Sumándome a la propuesta de María José, adaptándola un poco a las formas locales de otro tiempo, evoco (idealizada y desde la nostalgia de una anciana) un tipo de vivienda colectiva denominada por aquí conventillo, marcada por la pobreza y la marginalidad a la que se veían sometidos sobre todo los inmigrantes que arribaban a estas tierras atraídos por las promesas de una mejor vida. Para leer más aportes, pasar por el blog Lugar de Encuentro.

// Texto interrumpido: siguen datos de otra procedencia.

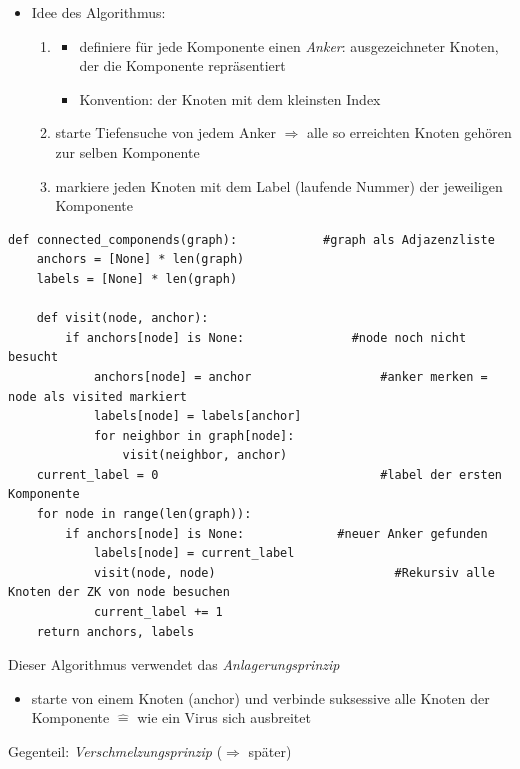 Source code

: \begin{itemize}
            \item Idee des Algorithmus:
            \begin{enumerate}
            \item
            \begin{itemize}
            \item definiere für jede Komponente einen \emph{Anker}: ausgezeichneter Knoten, der die Komponente repräsentiert
            \item Konvention: der Knoten mit dem kleinsten Index
            \end{itemize}
            \item starte Tiefensuche von jedem Anker $\Rightarrow$ alle so erreichten Knoten gehören zur selben Komponente
            \item markiere jeden Knoten mit dem Label (laufende Nummer) der jeweiligen Komponente
            \end{enumerate}
            \end{itemize}

            \begin{verbatim}
def connected_componends(graph):            #graph als Adjazenzliste
    anchors = [None] * len(graph)
    labels = [None] * len(graph)

    def visit(node, anchor):
        if anchors[node] is None:               #node noch nicht besucht
            anchors[node] = anchor                  #anker merken = node als visited markiert
            labels[node] = labels[anchor]
            for neighbor in graph[node]:
                visit(neighbor, anchor)
    current_label = 0                               #label der ersten Komponente
    for node in range(len(graph)):
        if anchors[node] is None:             #neuer Anker gefunden
            labels[node] = current_label
            visit(node, node)                         #Rekursiv alle Knoten der ZK von node besuchen
            current_label += 1
    return anchors, labels
            \end{verbatim}
            Dieser Algorithmus verwendet das \emph{Anlagerungsprinzip}
            \begin{itemize}
                \item starte von einem Knoten (anchor) und verbinde suksessive alle Knoten der Komponente $\widehat{=}$ wie ein Virus sich ausbreitet
            \end{itemize}
            Gegenteil: \emph{Verschmelzungsprinzip} ($\Rightarrow$ später)\\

(Conventillo en San Telmo, Bs As - foto hallada en la web)
CASA DE VECINOS
Sumida en el sopor de la hora de
la siesta que recién comienza, reclinada sobre la vieja silla en que suele
derrumbarse a esa hora sin remordimientos, Ágata se sostiene de la nube que
cruza ahora el breve cielo que se alza sobre el patio del geriátrico. Abrazada
con soltura a los recuerdos que la elevan hacia el sol como un barrilete, la
otrora niña se deja llevar por la nostalgia.

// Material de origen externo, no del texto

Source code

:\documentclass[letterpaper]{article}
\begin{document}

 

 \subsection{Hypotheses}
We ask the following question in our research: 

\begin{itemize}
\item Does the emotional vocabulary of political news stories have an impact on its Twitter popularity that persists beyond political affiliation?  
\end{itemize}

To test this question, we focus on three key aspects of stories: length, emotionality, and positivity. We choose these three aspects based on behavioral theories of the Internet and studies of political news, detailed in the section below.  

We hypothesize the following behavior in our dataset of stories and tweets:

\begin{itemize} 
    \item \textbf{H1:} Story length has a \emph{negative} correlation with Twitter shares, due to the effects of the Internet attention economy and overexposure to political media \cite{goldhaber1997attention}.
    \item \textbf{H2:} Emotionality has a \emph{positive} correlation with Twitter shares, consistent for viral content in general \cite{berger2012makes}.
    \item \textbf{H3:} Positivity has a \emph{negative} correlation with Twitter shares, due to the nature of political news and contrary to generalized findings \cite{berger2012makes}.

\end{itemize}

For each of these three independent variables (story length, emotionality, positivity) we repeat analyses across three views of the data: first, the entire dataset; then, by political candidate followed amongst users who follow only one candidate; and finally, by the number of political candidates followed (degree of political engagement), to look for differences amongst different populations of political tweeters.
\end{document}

Con la levedad que la melancolía
hace brotar sonrisas en su rostro arrugado, las luces y las sombras de otro patio
muy distinto van llegando a su memoria y allí se ve, negras sus trenzas y
alegres sus ojos, mientras -con rítmicos saltos- recorre el conventillo donde
se crió canturreando viejas canciones de
infancia.
Nítidas y recién baldeadas las
baldosas coloridas de aquel lejano rincón de muros encalados y verdes persianas,
florecen en su recuerdo con la belleza que quizás nunca tuvieron en la
realidad, pero que -a sus ojos de ingenua felicidad- resultaban ser tan bellas y
delicadas como en un cuento de hadas. Recortados bajo las sombras de la perfumada glicina alcanza ver a sus antiguos
compañeros de tardes y aventuras,
ensimismados los cinco en una competencia de bolitas. Siempre ocurrente,
Andrés, se las ingenia para hacerles despertar sonoras risas que quiebran el
silencio obligado al que se los encomendaba durante las prolongadas tardes de
domingo. Mientras los adultos -guardados cada quien en la quietud de su propio cuarto-
matizaban sus vidas entre sábanas, ruegos, mates o lecturas distendidas, los chicos de la casa se entretenían inventando
juegos que los nutrían de sueños y picardías. Salía entonces, doña Isabel -como
siempre la primera- de su reclusión vespertina, para regar una a una las
macetas prolijas que lucían sus ventanas como así también las otras, más grandes
y toscas, que enmarcaban el humilde zaguán que daba entrada al conventillo. Uno
a uno luego, los pobladores de aquel nutrido patio de vecinos, iban saliendo de
su letargo amenizando con sus parloteos la intimidad de ese variopinto mundo
compartido. Pese a las carencias, pese a las mezquindades que de vez en cuando
salían a la luz resquebrajando la armonía aparente que intentaban imponerse todos
para sobrevivir, se era feliz. O al menos así ella, -Ágata, la de las trenzas
negras- mirando hacia atrás hoy quiere creerlo.
Ya el sopor de la siesta se
desvanece. Un acre olor a sopa de zapallo inunda el aire preanunciando la
insulsa cena que se avecina -siempre temprana, insensiblemente temprana-
como queriendo acortar los días de esos
ancianos que, en cambio, aguardan con ansiedad algo que les diferencie y alegre
el paso de las horas.
En el patio del geriátrico, como sostenida
aún de la nube que la elevó por última vez a los cielos de su infancia,
luciendo una leve sonrisa, Ágata esta vez se niega a despertar.